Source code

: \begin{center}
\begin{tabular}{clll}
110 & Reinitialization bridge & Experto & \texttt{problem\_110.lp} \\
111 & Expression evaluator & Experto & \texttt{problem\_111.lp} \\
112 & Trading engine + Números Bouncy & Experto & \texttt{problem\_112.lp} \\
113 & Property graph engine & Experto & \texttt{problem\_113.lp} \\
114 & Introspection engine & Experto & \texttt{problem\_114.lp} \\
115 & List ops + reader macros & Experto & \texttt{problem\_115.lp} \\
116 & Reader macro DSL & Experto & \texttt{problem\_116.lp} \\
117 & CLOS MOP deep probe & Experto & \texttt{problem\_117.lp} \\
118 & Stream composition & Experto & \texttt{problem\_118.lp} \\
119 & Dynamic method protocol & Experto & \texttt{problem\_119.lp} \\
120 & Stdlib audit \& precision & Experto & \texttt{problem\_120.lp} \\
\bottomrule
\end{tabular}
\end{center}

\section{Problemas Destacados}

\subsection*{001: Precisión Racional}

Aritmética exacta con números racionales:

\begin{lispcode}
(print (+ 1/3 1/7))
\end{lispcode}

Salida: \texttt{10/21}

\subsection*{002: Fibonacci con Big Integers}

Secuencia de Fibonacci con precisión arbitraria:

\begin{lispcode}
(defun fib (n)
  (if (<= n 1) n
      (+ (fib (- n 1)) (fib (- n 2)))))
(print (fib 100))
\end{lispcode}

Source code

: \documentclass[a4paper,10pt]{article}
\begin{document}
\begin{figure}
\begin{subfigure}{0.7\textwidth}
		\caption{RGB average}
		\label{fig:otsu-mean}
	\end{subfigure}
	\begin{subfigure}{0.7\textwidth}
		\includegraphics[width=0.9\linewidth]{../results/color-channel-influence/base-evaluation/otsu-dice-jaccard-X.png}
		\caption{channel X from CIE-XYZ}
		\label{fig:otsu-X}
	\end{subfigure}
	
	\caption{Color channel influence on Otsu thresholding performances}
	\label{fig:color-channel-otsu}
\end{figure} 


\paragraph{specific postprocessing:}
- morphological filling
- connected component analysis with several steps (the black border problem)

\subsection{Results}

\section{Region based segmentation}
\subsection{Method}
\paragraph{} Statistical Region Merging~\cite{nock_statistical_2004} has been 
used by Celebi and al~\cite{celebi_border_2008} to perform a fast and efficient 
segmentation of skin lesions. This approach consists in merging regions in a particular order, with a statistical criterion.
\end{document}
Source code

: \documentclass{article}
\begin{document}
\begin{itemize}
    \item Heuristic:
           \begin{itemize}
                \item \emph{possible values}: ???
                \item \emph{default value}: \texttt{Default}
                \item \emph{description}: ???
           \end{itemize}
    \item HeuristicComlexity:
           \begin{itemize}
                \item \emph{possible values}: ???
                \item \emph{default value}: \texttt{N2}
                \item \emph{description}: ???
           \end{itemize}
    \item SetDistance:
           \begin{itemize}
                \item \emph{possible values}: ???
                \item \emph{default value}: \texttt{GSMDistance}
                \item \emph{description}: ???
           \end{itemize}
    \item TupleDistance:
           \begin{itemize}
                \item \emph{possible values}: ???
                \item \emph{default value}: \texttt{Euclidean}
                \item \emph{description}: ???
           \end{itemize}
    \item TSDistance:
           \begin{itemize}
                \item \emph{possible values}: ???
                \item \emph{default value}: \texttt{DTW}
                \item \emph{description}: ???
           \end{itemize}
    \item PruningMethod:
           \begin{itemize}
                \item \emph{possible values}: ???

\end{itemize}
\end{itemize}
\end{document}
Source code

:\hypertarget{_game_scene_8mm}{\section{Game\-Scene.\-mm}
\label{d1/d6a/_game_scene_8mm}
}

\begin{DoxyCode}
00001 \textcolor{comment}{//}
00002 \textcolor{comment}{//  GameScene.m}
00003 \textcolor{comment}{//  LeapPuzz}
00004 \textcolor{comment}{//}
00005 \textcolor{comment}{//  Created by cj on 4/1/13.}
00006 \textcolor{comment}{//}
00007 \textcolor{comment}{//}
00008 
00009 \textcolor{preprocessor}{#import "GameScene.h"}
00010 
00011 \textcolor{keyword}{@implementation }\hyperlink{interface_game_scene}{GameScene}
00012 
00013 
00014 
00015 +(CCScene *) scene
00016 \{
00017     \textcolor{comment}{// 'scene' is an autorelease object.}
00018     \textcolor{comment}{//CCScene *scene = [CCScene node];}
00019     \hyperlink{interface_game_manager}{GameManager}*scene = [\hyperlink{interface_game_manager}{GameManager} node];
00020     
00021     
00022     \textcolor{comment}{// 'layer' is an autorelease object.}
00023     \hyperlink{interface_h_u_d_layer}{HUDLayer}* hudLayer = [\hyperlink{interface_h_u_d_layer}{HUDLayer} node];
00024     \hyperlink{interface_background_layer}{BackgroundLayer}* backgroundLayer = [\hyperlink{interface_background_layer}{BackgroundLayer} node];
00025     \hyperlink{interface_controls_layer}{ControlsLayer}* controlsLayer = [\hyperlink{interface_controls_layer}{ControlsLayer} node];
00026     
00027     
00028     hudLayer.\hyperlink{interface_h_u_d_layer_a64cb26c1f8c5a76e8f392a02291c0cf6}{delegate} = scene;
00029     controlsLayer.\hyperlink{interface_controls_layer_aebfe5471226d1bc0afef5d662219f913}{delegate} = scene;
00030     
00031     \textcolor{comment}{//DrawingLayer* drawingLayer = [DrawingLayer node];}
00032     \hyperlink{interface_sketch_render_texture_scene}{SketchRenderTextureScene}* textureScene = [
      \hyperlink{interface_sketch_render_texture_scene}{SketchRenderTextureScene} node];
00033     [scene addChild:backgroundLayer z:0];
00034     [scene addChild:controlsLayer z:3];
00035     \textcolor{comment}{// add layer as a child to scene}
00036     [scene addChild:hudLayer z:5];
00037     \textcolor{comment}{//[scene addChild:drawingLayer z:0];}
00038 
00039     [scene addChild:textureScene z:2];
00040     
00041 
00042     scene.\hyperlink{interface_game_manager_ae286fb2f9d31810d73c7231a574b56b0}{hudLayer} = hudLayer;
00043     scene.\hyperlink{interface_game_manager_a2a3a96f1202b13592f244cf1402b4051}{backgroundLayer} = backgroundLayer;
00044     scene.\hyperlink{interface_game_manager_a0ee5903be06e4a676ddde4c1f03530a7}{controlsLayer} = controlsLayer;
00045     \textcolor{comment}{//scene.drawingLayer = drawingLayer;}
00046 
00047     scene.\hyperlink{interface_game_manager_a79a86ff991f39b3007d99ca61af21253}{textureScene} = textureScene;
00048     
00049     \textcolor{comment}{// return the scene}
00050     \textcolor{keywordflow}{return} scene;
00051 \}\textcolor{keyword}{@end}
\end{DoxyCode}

## HOW TO COMPLETE THIS TASK
Each record above should be reproduced in full, exactly as it stands.

## SOLUTION TO THIS PROBLEM
Source code

: \begin{center}
\begin{tabular}{clll}
110 & Reinitialization bridge & Experto & \texttt{problem\_110.lp} \\
111 & Expression evaluator & Experto & \texttt{problem\_111.lp} \\
112 & Trading engine + Números Bouncy & Experto & \texttt{problem\_112.lp} \\
113 & Property graph engine & Experto & \texttt{problem\_113.lp} \\
114 & Introspection engine & Experto & \texttt{problem\_114.lp} \\
115 & List ops + reader macros & Experto & \texttt{problem\_115.lp} \\
116 & Reader macro DSL & Experto & \texttt{problem\_116.lp} \\
117 & CLOS MOP deep probe & Experto & \texttt{problem\_117.lp} \\
118 & Stream composition & Experto & \texttt{problem\_118.lp} \\
119 & Dynamic method protocol & Experto & \texttt{problem\_119.lp} \\
120 & Stdlib audit \& precision & Experto & \texttt{problem\_120.lp} \\
\bottomrule
\end{tabular}
\end{center}

\section{Problemas Destacados}

\subsection*{001: Precisión Racional}

Aritmética exacta con números racionales:

\begin{lispcode}
(print (+ 1/3 1/7))
\end{lispcode}

Salida: \texttt{10/21}

\subsection*{002: Fibonacci con Big Integers}

Secuencia de Fibonacci con precisión arbitraria:

\begin{lispcode}
(defun fib (n)
  (if (<= n 1) n
      (+ (fib (- n 1)) (fib (- n 2)))))
(print (fib 100))
\end{lispcode}

Source code

: \documentclass[a4paper,10pt]{article}
\begin{document}
\begin{figure}
\begin{subfigure}{0.7\textwidth}
		\caption{RGB average}
		\label{fig:otsu-mean}
	\end{subfigure}
	\begin{subfigure}{0.7\textwidth}
		\includegraphics[width=0.9\linewidth]{../results/color-channel-influence/base-evaluation/otsu-dice-jaccard-X.png}
		\caption{channel X from CIE-XYZ}
		\label{fig:otsu-X}
	\end{subfigure}
	
	\caption{Color channel influence on Otsu thresholding performances}
	\label{fig:color-channel-otsu}
\end{figure} 


\paragraph{specific postprocessing:}
- morphological filling
- connected component analysis with several steps (the black border problem)

\subsection{Results}

\section{Region based segmentation}
\subsection{Method}
\paragraph{} Statistical Region Merging~\cite{nock_statistical_2004} has been 
used by Celebi and al~\cite{celebi_border_2008} to perform a fast and efficient 
segmentation of skin lesions. This approach consists in merging regions in a particular order, with a statistical criterion.
\end{document}
Source code

: \documentclass{article}
\begin{document}
\begin{itemize}
    \item Heuristic:
           \begin{itemize}
                \item \emph{possible values}: ???
                \item \emph{default value}: \texttt{Default}
                \item \emph{description}: ???
           \end{itemize}
    \item HeuristicComlexity:
           \begin{itemize}
                \item \emph{possible values}: ???
                \item \emph{default value}: \texttt{N2}
                \item \emph{description}: ???
           \end{itemize}
    \item SetDistance:
           \begin{itemize}
                \item \emph{possible values}: ???
                \item \emph{default value}: \texttt{GSMDistance}
                \item \emph{description}: ???
           \end{itemize}
    \item TupleDistance:
           \begin{itemize}
                \item \emph{possible values}: ???
                \item \emph{default value}: \texttt{Euclidean}
                \item \emph{description}: ???
           \end{itemize}
    \item TSDistance:
           \begin{itemize}
                \item \emph{possible values}: ???
                \item \emph{default value}: \texttt{DTW}
                \item \emph{description}: ???
           \end{itemize}
    \item PruningMethod:
           \begin{itemize}
                \item \emph{possible values}: ???

\end{itemize}
\end{itemize}
\end{document}
Source code

:\hypertarget{_game_scene_8mm}{\section{Game\-Scene.\-mm}
\label{d1/d6a/_game_scene_8mm}
}

\begin{DoxyCode}
00001 \textcolor{comment}{//}
00002 \textcolor{comment}{//  GameScene.m}
00003 \textcolor{comment}{//  LeapPuzz}
00004 \textcolor{comment}{//}
00005 \textcolor{comment}{//  Created by cj on 4/1/13.}
00006 \textcolor{comment}{//}
00007 \textcolor{comment}{//}
00008 
00009 \textcolor{preprocessor}{#import "GameScene.h"}
00010 
00011 \textcolor{keyword}{@implementation }\hyperlink{interface_game_scene}{GameScene}
00012 
00013 
00014 
00015 +(CCScene *) scene
00016 \{
00017     \textcolor{comment}{// 'scene' is an autorelease object.}
00018     \textcolor{comment}{//CCScene *scene = [CCScene node];}
00019     \hyperlink{interface_game_manager}{GameManager}*scene = [\hyperlink{interface_game_manager}{GameManager} node];
00020     
00021     
00022     \textcolor{comment}{// 'layer' is an autorelease object.}
00023     \hyperlink{interface_h_u_d_layer}{HUDLayer}* hudLayer = [\hyperlink{interface_h_u_d_layer}{HUDLayer} node];
00024     \hyperlink{interface_background_layer}{BackgroundLayer}* backgroundLayer = [\hyperlink{interface_background_layer}{BackgroundLayer} node];
00025     \hyperlink{interface_controls_layer}{ControlsLayer}* controlsLayer = [\hyperlink{interface_controls_layer}{ControlsLayer} node];
00026     
00027     
00028     hudLayer.\hyperlink{interface_h_u_d_layer_a64cb26c1f8c5a76e8f392a02291c0cf6}{delegate} = scene;
00029     controlsLayer.\hyperlink{interface_controls_layer_aebfe5471226d1bc0afef5d662219f913}{delegate} = scene;
00030     
00031     \textcolor{comment}{//DrawingLayer* drawingLayer = [DrawingLayer node];}
00032     \hyperlink{interface_sketch_render_texture_scene}{SketchRenderTextureScene}* textureScene = [
      \hyperlink{interface_sketch_render_texture_scene}{SketchRenderTextureScene} node];
00033     [scene addChild:backgroundLayer z:0];
00034     [scene addChild:controlsLayer z:3];
00035     \textcolor{comment}{// add layer as a child to scene}
00036     [scene addChild:hudLayer z:5];
00037     \textcolor{comment}{//[scene addChild:drawingLayer z:0];}
00038 
00039     [scene addChild:textureScene z:2];
00040     
00041 
00042     scene.\hyperlink{interface_game_manager_ae286fb2f9d31810d73c7231a574b56b0}{hudLayer} = hudLayer;
00043     scene.\hyperlink{interface_game_manager_a2a3a96f1202b13592f244cf1402b4051}{backgroundLayer} = backgroundLayer;
00044     scene.\hyperlink{interface_game_manager_a0ee5903be06e4a676ddde4c1f03530a7}{controlsLayer} = controlsLayer;
00045     \textcolor{comment}{//scene.drawingLayer = drawingLayer;}
00046 
00047     scene.\hyperlink{interface_game_manager_a79a86ff991f39b3007d99ca61af21253}{textureScene} = textureScene;
00048     
00049     \textcolor{comment}{// return the scene}
00050     \textcolor{keywordflow}{return} scene;
00051 \}\textcolor{keyword}{@end}
\end{DoxyCode}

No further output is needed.